> [Task item] How many lines in the records below hold the string "information"? Please answer with the number and nothing more.

> [Supplied records]
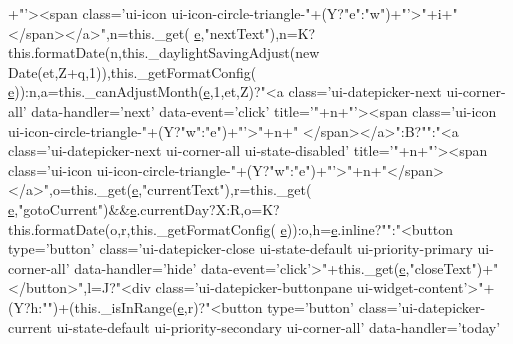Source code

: \begin{DoxyCode}
      +\textcolor{stringliteral}{"'><span class='ui-icon ui-icon-circle-triangle-"}+(Y?\textcolor{stringliteral}{"e"}:\textcolor{stringliteral}{"w"})+\textcolor{stringliteral}{"'>"}+i+\textcolor{stringliteral}{"</span></a>"},n=this.\_get(
      \hyperlink{jquery-ui_8min_8js_a2c038346d47955cbe2cb91e338edd7e1}{e},\textcolor{stringliteral}{"nextText"}),n=K?this.formatDate(n,this.\_daylightSavingAdjust(new Date(et,Z+q,1)),this.\_getFormatConfig(
      \hyperlink{jquery-ui_8min_8js_a2c038346d47955cbe2cb91e338edd7e1}{e})):n,a=this.\_canAdjustMonth(\hyperlink{jquery-ui_8min_8js_a2c038346d47955cbe2cb91e338edd7e1}{e},1,et,Z)?\textcolor{stringliteral}{"<a class='ui-datepicker-next ui-corner-all' data-handler='next'
       data-event='click' title='"}+n+\textcolor{stringliteral}{"'><span class='ui-icon ui-icon-circle-triangle-"}+(Y?\textcolor{stringliteral}{"w"}:\textcolor{stringliteral}{"e"})+\textcolor{stringliteral}{"'>"}+n+\textcolor{stringliteral}{"
      </span></a>"}:B?\textcolor{stringliteral}{""}:\textcolor{stringliteral}{"<a class='ui-datepicker-next ui-corner-all ui-state-disabled' title='"}+n+\textcolor{stringliteral}{"'><span class='ui-icon
       ui-icon-circle-triangle-"}+(Y?\textcolor{stringliteral}{"w"}:\textcolor{stringliteral}{"e"})+\textcolor{stringliteral}{"'>"}+n+\textcolor{stringliteral}{"</span></a>"},o=this.\_get(\hyperlink{jquery-ui_8min_8js_a2c038346d47955cbe2cb91e338edd7e1}{e},\textcolor{stringliteral}{"currentText"}),r=this.\_get(
      \hyperlink{jquery-ui_8min_8js_a2c038346d47955cbe2cb91e338edd7e1}{e},\textcolor{stringliteral}{"gotoCurrent"})&&\hyperlink{jquery-ui_8min_8js_a2c038346d47955cbe2cb91e338edd7e1}{e}.currentDay?X:R,o=K?this.formatDate(o,r,this.\_getFormatConfig(
      \hyperlink{jquery-ui_8min_8js_a2c038346d47955cbe2cb91e338edd7e1}{e})):o,h=\hyperlink{jquery-ui_8min_8js_a2c038346d47955cbe2cb91e338edd7e1}{e}.inline?\textcolor{stringliteral}{""}:\textcolor{stringliteral}{"<button type='button' class='ui-datepicker-close ui-state-default
       ui-priority-primary ui-corner-all' data-handler='hide' data-event='click'>"}+this.\_get(\hyperlink{jquery-ui_8min_8js_a2c038346d47955cbe2cb91e338edd7e1}{e},\textcolor{stringliteral}{"closeText"})+\textcolor{stringliteral}{"</button>"},l=J?\textcolor{stringliteral}{"<div
       class='ui-datepicker-buttonpane ui-widget-content'>"}+(Y?h:\textcolor{stringliteral}{""})+(this.\_isInRange(\hyperlink{jquery-ui_8min_8js_a2c038346d47955cbe2cb91e338edd7e1}{e},r)?\textcolor{stringliteral}{"<button type='button'
       class='ui-datepicker-current ui-state-default ui-priority-secondary ui-corner-all' data-handler='today'
}
\end{DoxyCode}
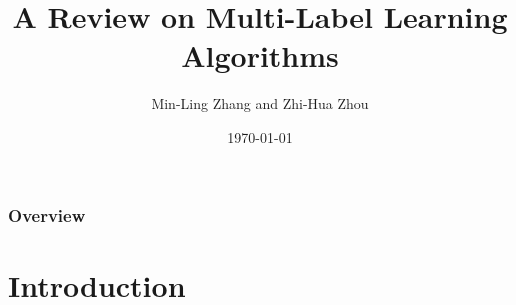 \documentclass{beamer}
\title[Large-Scale Data Analysis Techniques]{A Review on Multi-Label Learning Algorithms} %
\author[Sissy Themeli, Nikiforos Pittaras]{Min-Ling Zhang and Zhi-Hua Zhou} %
\institute[DI-UOA] %
{
	IEEE TRANSACTIONS ON KNOWLEDGE AND DATA ENGINEERING\\ %
	\medskip
}
\date{\today} %
\begin{document}
	
	\begin{frame}
	\titlepage %
\end{frame}

\begin{frame}
\frametitle{Overview} %
\tableofcontents %
\end{frame}


\section{Introduction} %
\end{document}
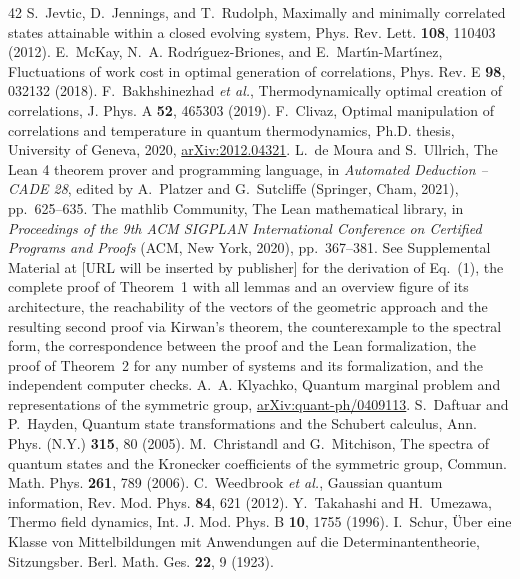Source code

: \begin{thebibliography}{42}
 S.~Jevtic, D.~Jennings, and T.~Rudolph, Maximally and minimally correlated states attainable within a closed evolving system, Phys. Rev. Lett. \textbf{108}, 110403 (2012).
 E.~McKay, N.~A. Rodr\'{\i}guez-Briones, and E.~Mart\'{\i}n-Mart\'{\i}nez, Fluctuations of work cost in optimal generation of correlations, Phys. Rev. E \textbf{98}, 032132 (2018).
 F.~Bakhshinezhad \textit{et al.}, Thermodynamically optimal creation of correlations, J. Phys. A \textbf{52}, 465303 (2019).
 F.~Clivaz, Optimal manipulation of correlations and temperature in quantum thermodynamics, Ph.D. thesis, University of Geneva, 2020, \href{https://arxiv.org/abs/2012.04321}{arXiv:2012.04321}.
 L.~de Moura and S.~Ullrich, The Lean 4 theorem prover and programming language, in \textit{Automated Deduction -- CADE 28}, edited by A.~Platzer and G.~Sutcliffe (Springer, Cham, 2021), pp.~625--635.
 The mathlib Community, The Lean mathematical library, in \textit{Proceedings of the 9th ACM SIGPLAN International Conference on Certified Programs and Proofs} (ACM, New York, 2020), pp.~367--381.
 See Supplemental Material at [URL will be inserted by publisher] for the derivation of Eq.~(1), the complete proof of Theorem~1 with all lemmas and an overview figure of its architecture, the reachability of the vectors of the geometric approach and the resulting second proof via Kirwan's theorem, the counterexample to the spectral form, the correspondence between the proof and the Lean formalization, the proof of Theorem~2 for any number of systems and its formalization, and the independent computer checks.
 A.~A. Klyachko, Quantum marginal problem and representations of the symmetric group, \href{https://arxiv.org/abs/quant-ph/0409113}{arXiv:quant-ph/0409113}.
 S.~Daftuar and P.~Hayden, Quantum state transformations and the Schubert calculus, Ann. Phys. (N.Y.) \textbf{315}, 80 (2005).
 M.~Christandl and G.~Mitchison, The spectra of quantum states and the Kronecker coefficients of the symmetric group, Commun. Math. Phys. \textbf{261}, 789 (2006).
 C.~Weedbrook \textit{et al.}, Gaussian quantum information, Rev. Mod. Phys. \textbf{84}, 621 (2012).
 Y.~Takahashi and H.~Umezawa, Thermo field dynamics, Int. J. Mod. Phys. B \textbf{10}, 1755 (1996).
 I.~Schur, \"{U}ber eine Klasse von Mittelbildungen mit Anwendungen auf die Determinantentheorie, Sitzungsber. Berl. Math. Ges. \textbf{22}, 9 (1923).

\end{thebibliography}
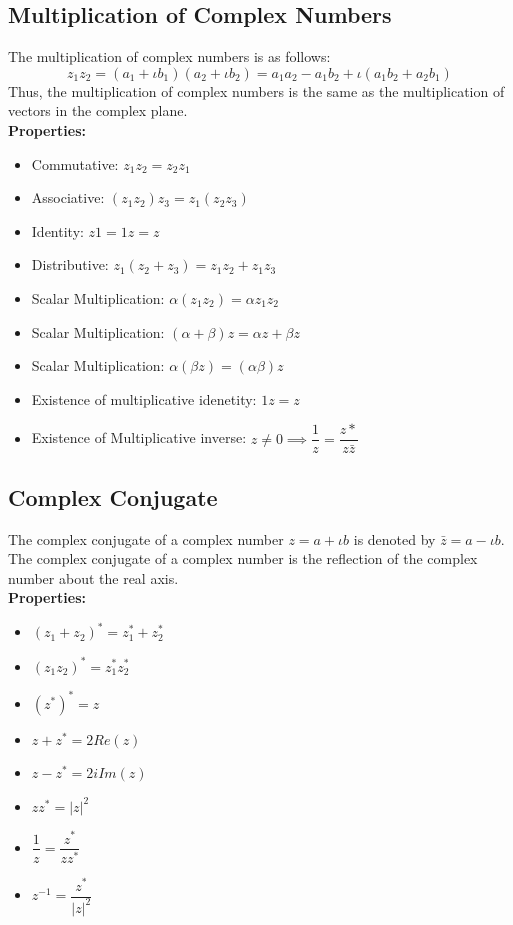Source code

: \documentclass[12pt, oneside]{book}
\theoremstyle{definition}
\theoremstyle{definition}
\theoremstyle{remark}
\begin{document}
\subsection{Multiplication of Complex Numbers}
The multiplication of complex numbers is as follows:
\[ z_1z_2=(a_1+\iota b_1)(a_2+\iota b_2)=a_1a_2-a_1b_2+\iota(a_1b_2+a_2b_1) \]
Thus, the multiplication of complex numbers is the same as the multiplication of vectors in the complex plane.\\
\textbf{Properties: }
\begin{itemize}
    \item Commutative: $z_1z_2=z_2z_1$
    \item Associative: $(z_1z_2)z_3=z_1(z_2z_3)$
    \item Identity: $z1=1z=z$
    \item Distributive: $z_1(z_2+z_3)=z_1z_2+z_1z_3$
    \item Scalar Multiplication: $\alpha(z_1z_2)=\alpha z_1z_2$
    \item Scalar Multiplication: $(\alpha+\beta)z=\alpha z+\beta z$
    \item Scalar Multiplication: $\alpha(\beta z)=(\alpha \beta)z$
    \item Existence of multiplicative idenetity: $1z=z$
    \item Existence of Multiplicative inverse: $z\neq 0 \implies \dfrac{1}{z}=\dfrac{{z*}}{z\bar{z}}$
\end{itemize}

\subsection{Complex Conjugate}
The complex conjugate of a complex number $z=a+\iota b$ is denoted by $\bar{z}=a-\iota b$. The complex conjugate of a complex number is the reflection of the complex number about the real axis.\\
\textbf{Properties: }
\begin{itemize}
    \item ${(z_1+z_2)^*}=z_1^*+z_2^*$
    \item ${(z_1z_2)^*}=z_1^*z_2^*$
    \item ${(z^*)^*}=z$
    \item $z+z^*=2Re(z)$
    \item $z-z^*=2iIm(z)$
    \item $zz^*=|z|^2$
    \item $\dfrac{1}{z}=\dfrac{{z^*}}{zz^*}$
    \item $z^{-1}=\dfrac{{z^*}}{|z|^2}$
\end{itemize}
\end{document}
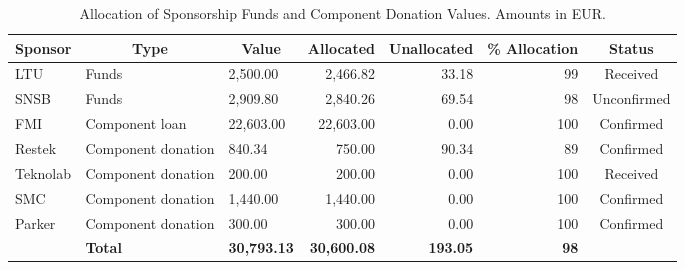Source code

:\begin{table}[H]
\centering
\begin{tabular}{l|m{}|l|r|r|r|c}
\hline
\multicolumn{1}{|l|}{\textbf{Sponsor}} & \multicolumn{1}{|c|}{\textbf{Type}} & \multicolumn{1}{c|}{\textbf{Value}} & \multicolumn{1}{c|}{\textbf{Allocated}} & \multicolumn{1}{c|}{\textbf{Unallocated}} & \multicolumn{1}{c|}{\textbf{\% Allocation}} & \multicolumn{1}{c|}{\textbf{Status}} \\ \hline
\multicolumn{1}{|l|}{LTU} & Funds & 2,500.00 & 2,466.82 & 33.18 & 99 & \multicolumn{1}{c|}{Received} \\ \hline
\multicolumn{1}{|l|}{SNSB} & Funds & 2,909.80 & 2,840.26 & 69.54 & 98 & \multicolumn{1}{c|}{Unconfirmed} \\ \hline
\multicolumn{1}{|l|}{FMI} & Component loan & 22,603.00 & 22,603.00 & 0.00 & 100 & \multicolumn{1}{c|}{Confirmed} \\ \hline
\multicolumn{1}{|l|}{Restek} & Component donation & 840.34 & 750.00 & 90.34 & 89 & \multicolumn{1}{c|}{Confirmed} \\ \hline
\multicolumn{1}{|l|}{Teknolab} & Component donation & 200.00 & 200.00 & 0.00 & 100 & \multicolumn{1}{c|}{Received} \\ \hline
\multicolumn{1}{|l|}{SMC} & Component donation & 1,440.00 & 1,440.00 & 0.00 & 100 & \multicolumn{1}{c|}{Confirmed} \\ \hline
\multicolumn{1}{|l|}{Parker} & Component donation & 300.00 & 300.00 & 0.00 & 100 & \multicolumn{1}{c|}{Confirmed} \\ \hline
 & \multicolumn{1}{l|}{\textbf{Total}} & \textbf{30,793.13} & \textbf{30,600.08} & \textbf{193.05} & \textbf{98} & \multicolumn{1}{l}{} \\ \cline{2-6}
\end{tabular}
\caption{Allocation of Sponsorship Funds and Component Donation Values. Amounts in EUR.}
\label{table:sponsroship-allocation}
\end{table}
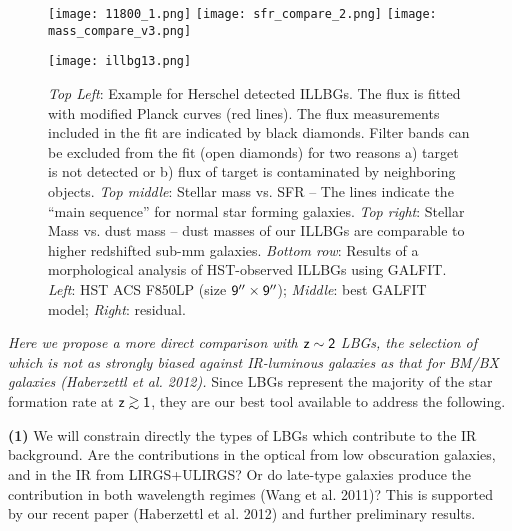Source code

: \documentclass[12pt]{article}
\begin{document}
\begin{figure}[htbp]
\vspace*{-10mm}
\texttt{[image: 11800\_1.png]}
\hspace{0.1in} 
\texttt{[image: sfr\_compare\_2.png]}
\hspace{-0.1in} 
\texttt{[image: mass\_compare\_v3.png]}


\hspace{0.1in}
\texttt{[image: illbg13.png]}
\caption{{\it Top Left}: Example for Herschel detected ILLBGs. The flux is
  fitted with modified Planck curves (red lines). The flux
  measurements included in the fit are indicated by black
  diamonds. Filter bands can be excluded from the fit (open diamonds)
  for two reasons a) target is not detected or b) flux of target is
  contaminated by neighboring objects. {\it Top middle}: Stellar
  mass vs. SFR -- The lines indicate the ``main sequence'' for normal star
  forming galaxies. {\it Top right}: Stellar Mass vs. dust mass --
  dust masses 
  of our ILLBGs are comparable to higher redshifted sub-mm
  galaxies. {\it Bottom row}: Results of a
  morphological analysis of HST-observed ILLBGs using GALFIT. {\it Left}:
  HST ACS F850LP (size $\sf 9^{\prime\prime}\times 9^{\prime\prime}$);
  {\it Middle}: best GALFIT model; {\it Right}: residual.}
\end{figure}

{\it Here we propose a more direct comparison with
  $\sf z\sim 2$ LBGs, the selection of which is not as strongly biased
  against IR-luminous galaxies as that for BM/BX galaxies (Haberzettl
  et al. 2012).}
Since LBGs represent the majority of the star formation rate at
$\sf z\simgt1$, they are our best tool available to address the following.

\hspace{0.1in}
{\bf (1)} We will constrain directly the types of
LBGs which contribute to the IR background. Are the contributions
in the optical from low obscuration galaxies, and in the IR from
LIRGS+ULIRGS?  Or do late-type galaxies produce the contribution
in both wavelength regimes (Wang et al. 2011)? This is
supported by our recent paper (Haberzettl et
al. 2012) and further preliminary results.
\end{document}
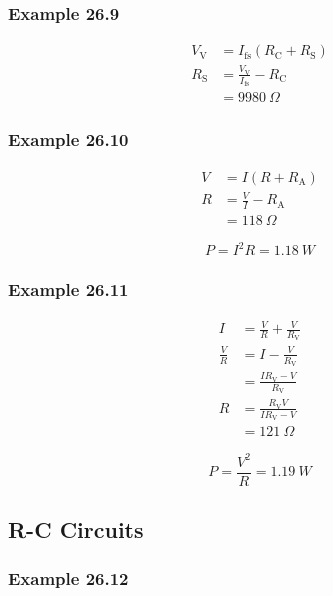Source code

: \documentclass{article}
\begin{document}
\subsubsection{Example 26.9}

\begin{align*}
  V_\textrm{V} & = I_\textrm{fs} (R_\textrm{C} + R_\textrm{S})       \\
  R_\textrm{S} & = \frac{V_\textrm{V}}{I_\textrm{fs}} - R_\textrm{C} \\
               & = \qty{9980}{\Omega}
\end{align*}

\subsubsection{Example 26.10}

\begin{align*}
  V & = I (R + R_\textrm{A})       \\
  R & = \frac{V}{I} - R_\textrm{A} \\
    & = \qty{118}{\Omega}
\end{align*}

\[P = I^2 R = \qty{1.18}{W}\]

\subsubsection{Example 26.11}

\begin{align*}
  I           & = \frac{V}{R} + \frac{V}{R_\textrm{V}}      \\
  \frac{V}{R} & = I - \frac{V}{R_\textrm{V}}                \\
              & = \frac{I R_\textrm{V} - V}{R_\textrm{V}}   \\
  R           & = \frac{R_\textrm{V} V}{I R_\textrm{V} - V} \\
              & = \qty{121}{\Omega}
\end{align*}

\[P = \frac{V^2}{R} = \qty{1.19}{W}\]

\subsection{R-C Circuits}

\subsubsection{Example 26.12}
\end{document}
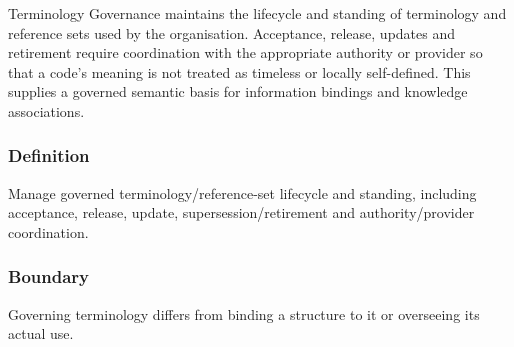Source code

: Terminology Governance maintains the lifecycle and standing of terminology and reference sets used by the organisation. Acceptance, release, updates and retirement require coordination with the appropriate authority or provider so that a code's meaning is not treated as timeless or locally self-defined. This supplies a governed semantic basis for information bindings and knowledge associations.

\subsubsection*{Definition}

Manage governed terminology/\allowbreak{}reference-set lifecycle and standing, including acceptance, release, update, supersession/\allowbreak{}retirement and authority/\allowbreak{}provider coordination.

\subsubsection*{Boundary}

Governing terminology differs from binding a structure to it or overseeing its actual use.


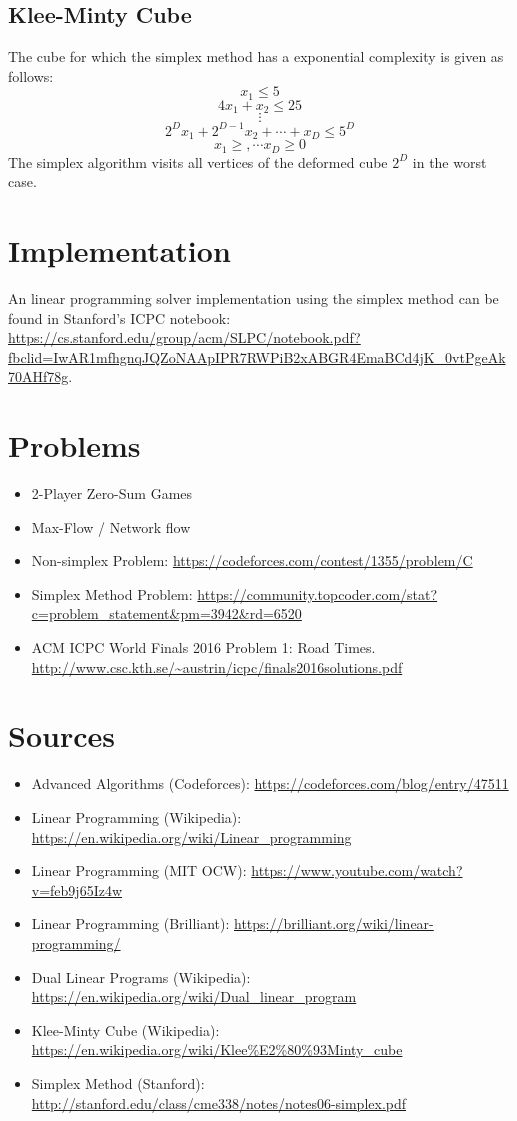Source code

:\documentclass{article}
\begin{document}
\subsection{Klee-Minty Cube}
The cube for which the simplex method has a exponential complexity is given as follows:
$$x_{1}\leq 5$$
$$4x_{1}+x_{2}\leq 25$$
$$\vdots$$
$$2^{D}x_{1}+2^{D-1}x_{2}+\cdots+x_{D}\leq 5^{D}$$
$$x_{1}\geq,\cdots x_{D}\geq 0$$
The simplex algorithm visits all vertices of the deformed cube $2^{D}$ in the worst case.

\section{Implementation}
An linear programming solver implementation using the simplex method can be found in Stanford's ICPC 
notebook: \url{https://cs.stanford.edu/group/acm/SLPC/notebook.pdf?fbclid=IwAR1mfhgnqJQZoNAApIPR7RWPiB2xABGR4EmaBCd4jK_0vtPgeAk70AHf78g}.

\section{Problems}
\begin{itemize}
    \item 2-Player Zero-Sum Games
    \item Max-Flow / Network flow
    \item Non-simplex Problem: \url{https://codeforces.com/contest/1355/problem/C}
    \item Simplex Method Problem: \url{https://community.topcoder.com/stat?c=problem_statement&pm=3942&rd=6520}
    \item ACM ICPC World Finals 2016 Problem 1: Road Times. \url{http://www.csc.kth.se/~austrin/icpc/finals2016solutions.pdf}
\end{itemize}

\section{Sources}
\begin{itemize}
    \item Advanced Algorithms (Codeforces): \url{https://codeforces.com/blog/entry/47511}
    \item Linear Programming (Wikipedia): \url{https://en.wikipedia.org/wiki/Linear_programming}
    \item Linear Programming (MIT OCW): \url{https://www.youtube.com/watch?v=feb9j65Iz4w}
    \item Linear Programming (Brilliant): \url{https://brilliant.org/wiki/linear-programming/}
    \item Dual Linear Programs (Wikipedia): \url{https://en.wikipedia.org/wiki/Dual_linear_program}
    \item Klee-Minty Cube (Wikipedia): \url{https://en.wikipedia.org/wiki/Klee%E2%80%93Minty_cube}
    \item Simplex Method (Stanford): \url{http://stanford.edu/class/cme338/notes/notes06-simplex.pdf}
\end{itemize}
\end{document}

> [Completed task] 2